APPEAL FROM: District Court of the Eleventh Judicial District, In and For the County of Flathead, Cause No. DC 18-224(D) Honorable Dan Wilson, Presiding Judge

For Appellant: Kathleen Foley, Attorney at Law, Missoula, Montana

For Appellee: Austin Knudsen, Montana Attorney General, Bree Gee Assistant Attorney General, Helena, Montana Travis R. Ahner Flathead County Attorney, Kalispell, Montana

OPINION

Dirk Sandefur, Justice

¶l Jacob William Abel (Abel) appeals from his June 13, 2019 judgment of conviction and sentence in the Montana Eleventh Judicial District Court, Flathead County, on the offense of partner or family member strangulation, a felony in violation of § 45-5-215, MCA (PFMS).
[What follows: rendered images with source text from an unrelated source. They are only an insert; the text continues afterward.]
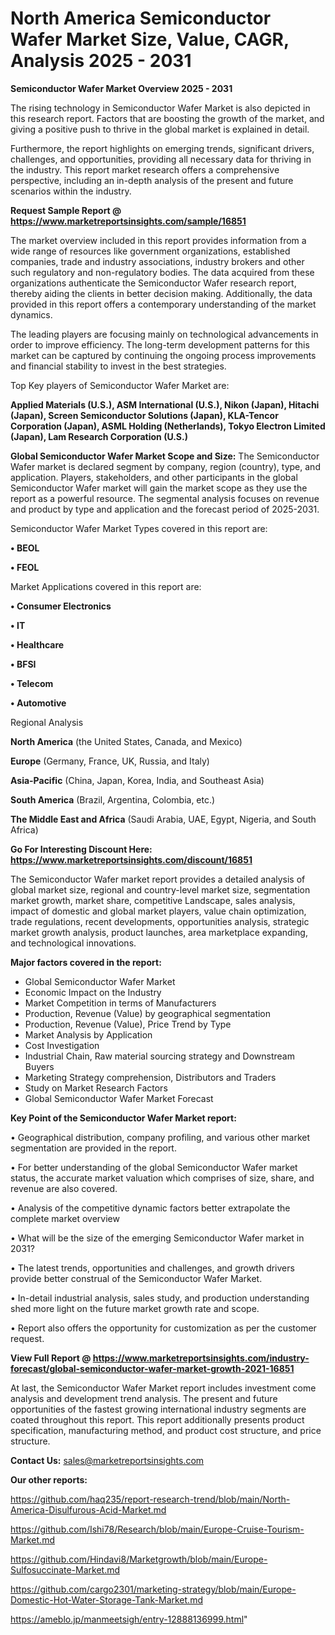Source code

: # North America Semiconductor Wafer Market Size, Value, CAGR, Analysis 2025 - 2031

<Strong> Semiconductor Wafer Market Overview 2025 - 2031</strong>

The rising technology in Semiconductor Wafer Market is also depicted in this research report. Factors that are boosting the growth of the market, and giving a positive push to thrive in the global market is explained in detail.

Furthermore, the report highlights on emerging trends, significant drivers, challenges, and opportunities, providing all necessary data for thriving in the industry. This report market research offers a comprehensive perspective, including an in-depth analysis of the present and future scenarios within the industry.

<strong>Request Sample Report @ <a href=https://www.marketreportsinsights.com/sample/16851>https://www.marketreportsinsights.com/sample/16851</a></strong>

The market overview included in this report provides information from a wide range of resources like government organizations, established companies, trade and industry associations, industry brokers and other such regulatory and non-regulatory bodies. The data acquired from these organizations authenticate the Semiconductor Wafer research report, thereby aiding the clients in better decision making. Additionally, the data provided in this report offers a contemporary understanding of the market dynamics.

The leading players are focusing mainly on technological advancements in order to improve efficiency. The long-term development patterns for this market can be captured by continuing the ongoing process improvements and financial stability to invest in the best strategies.

Top Key players of Semiconductor Wafer Market are:

<strong>Applied Materials (U.S.), ASM International (U.S.), Nikon (Japan), Hitachi (Japan), Screen Semiconductor Solutions (Japan), KLA-Tencor Corporation (Japan), ASML Holding (Netherlands), Tokyo Electron Limited (Japan), Lam Research Corporation (U.S.)</strong>

<strong><b>Global Semiconductor Wafer Market Scope and Size:</b></strong>
The Semiconductor Wafer market is declared segment by company, region (country), type, and application. Players, stakeholders, and other participants in the global Semiconductor Wafer market will gain the market scope as they use the report as a powerful resource. The segmental analysis focuses on revenue and product by type and application and the forecast period of 2025-2031.

Semiconductor Wafer Market Types covered in this report are:

<strong>• BEOL

• FEOL</strong>

Market Applications covered in this report are:

<strong>• Consumer Electronics

• IT

• Healthcare

• BFSI

• Telecom

• Automotive</strong> 

Regional Analysis

<strong>North America</strong> (the United States, Canada, and Mexico)

<strong>Europe</strong> (Germany, France, UK, Russia, and Italy)

<strong>Asia-Pacific</strong> (China, Japan, Korea, India, and Southeast Asia)

<strong>South America</strong> (Brazil, Argentina, Colombia, etc.)

<strong>The Middle East and Africa</strong> (Saudi Arabia, UAE, Egypt, Nigeria, and South Africa)

<strong>Go For Interesting Discount Here: <a href=https://www.marketreportsinsights.com/discount/16851>https://www.marketreportsinsights.com/discount/16851</a></strong>

The Semiconductor Wafer market report provides a detailed analysis of global market size, regional and country-level market size, segmentation market growth, market share, competitive Landscape, sales analysis, impact of domestic and global market players, value chain optimization, trade regulations, recent developments, opportunities analysis, strategic market growth analysis, product launches, area marketplace expanding, and technological innovations.

<strong><b>Major factors covered in the report:</b></strong>
<ul>
  <li>Global Semiconductor Wafer Market </li>
  <li>Economic Impact on the Industry</li>
  <li>Market Competition in terms of Manufacturers</li>
  <li>Production, Revenue (Value) by geographical segmentation</li>
  <li>Production, Revenue (Value), Price Trend by Type</li>
  <li>Market Analysis by Application</li>
  <li>Cost Investigation</li>
  <li>Industrial Chain, Raw material sourcing strategy and Downstream Buyers</li>
  <li>Marketing Strategy comprehension, Distributors and Traders</li>
  <li>Study on Market Research Factors</li>
  <li>Global Semiconductor Wafer Market Forecast</li>
</ul>

<strong><b>Key Point of the Semiconductor Wafer Market report:</b></strong>

• Geographical distribution, company profiling, and various other market segmentation are provided in the report.

• For better understanding of the global Semiconductor Wafer market status, the accurate market valuation which comprises of size, share, and revenue are also covered.

• Analysis of the competitive dynamic factors better extrapolate the complete market overview

• What will be the size of the emerging Semiconductor Wafer market in 2031?

• The latest trends, opportunities and challenges, and growth drivers provide better construal of the Semiconductor Wafer Market.

• In-detail industrial analysis, sales study, and production understanding shed more light on the future market growth rate and scope.

• Report also offers the opportunity for customization as per the customer request.

<strong><b>View Full Report @ <a href=https://www.marketreportsinsights.com/industry-forecast/global-semiconductor-wafer-market-growth-2021-16851>https://www.marketreportsinsights.com/industry-forecast/global-semiconductor-wafer-market-growth-2021-16851</a></b></strong>


At last, the Semiconductor Wafer Market report includes investment come analysis and development trend analysis. The present and future opportunities of the fastest growing international industry segments are coated throughout this report. This report additionally presents product specification, manufacturing method, and product cost structure, and price structure.

<strong>Contact Us:</strong>
sales@marketreportsinsights.com

<strong>Our other reports:</strong>

<a href=https://github.com/haq235/report-research-trend/blob/main/North-America-Disulfurous-Acid-Market.md>https://github.com/haq235/report-research-trend/blob/main/North-America-Disulfurous-Acid-Market.md</a>

<a href=https://github.com/Ishi78/Research/blob/main/Europe-Cruise-Tourism-Market.md>https://github.com/Ishi78/Research/blob/main/Europe-Cruise-Tourism-Market.md</a>

<a href=https://github.com/Hindavi8/Marketgrowth/blob/main/Europe-Sulfosuccinate-Market.md>https://github.com/Hindavi8/Marketgrowth/blob/main/Europe-Sulfosuccinate-Market.md</a>

<a href=https://github.com/cargo2301/marketing-strategy/blob/main/Europe-Domestic-Hot-Water-Storage-Tank-Market.md>https://github.com/cargo2301/marketing-strategy/blob/main/Europe-Domestic-Hot-Water-Storage-Tank-Market.md</a>

<a href=https://ameblo.jp/manmeetsigh/entry-12888136999.html>https://ameblo.jp/manmeetsigh/entry-12888136999.html</a>"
The restated issue on appeal is:

Whether the District Court committed plain error by allowing counsel to waive his right to testify at trial through counsel without a record inquiry and judicial finding that he knowingly, voluntarily, and intelligently chose not to do so?

We affirm.

PROCEDURAL AND FACTUAL BACKGROUND

¶2 By Information filed June 7, 2018, the State charged Abel with PFMS and assault with a weapon, a felony in violation of § 45-5-213, MCA. The State alleged that, during separate arguments with his girlfriend over a two-day period, he strangled her and struck her in the face with a folding chair. After the State rested at the end of the first day of trial in April 2019, a sidebar conference occurred between court, counsel, and Abel at which the court asked whether he was going to testify. Defense counsel advised that he was unsure and would be discussing the matter with Abel before trial resumed in the morning. After dismissing the jury for the evening, the court stated to counsel that "I assume that over the evening recess, . . ., you'll have time to discuss with your client whether he'd like to testify," to which counsel responded in the affirmative. When trial resumed the next morning, the following colloquy occurred between the court, defense counsel, and Abel outside the presence of the jury:

Court: Good morning.
Counsel: Good morning. [To Abel:] What are you going to do?
Abel: I really want Chris Kidney.
Counsel: That's nice. We don't have [him] as a witness. Are you going to testify, or not?
Court: Do you want a moment alone?
Counsel: No. We've had plenty of moments alone.
Court: Okay.
Counsel: We're out of time, Your Honor.
Court: Okay.
Abel: Can I say something?
Counsel: We need to talk alone, then. You can't say it in open court or you will incriminate yourself. This is a courtroom. [To Court:] I'll be back in a moment.
Court: Okay.

After a short recess, the court asked defense counsel, "how does your client wish to proceed?" Counsel responded "[h]e wishes to remain silent, Your Honor. We won't be presenting any witness testimony." The court then proceeded with settling of jury instructions and closing arguments. The jury ultimately found Abel guilty of PFMS, but not assault with a weapon.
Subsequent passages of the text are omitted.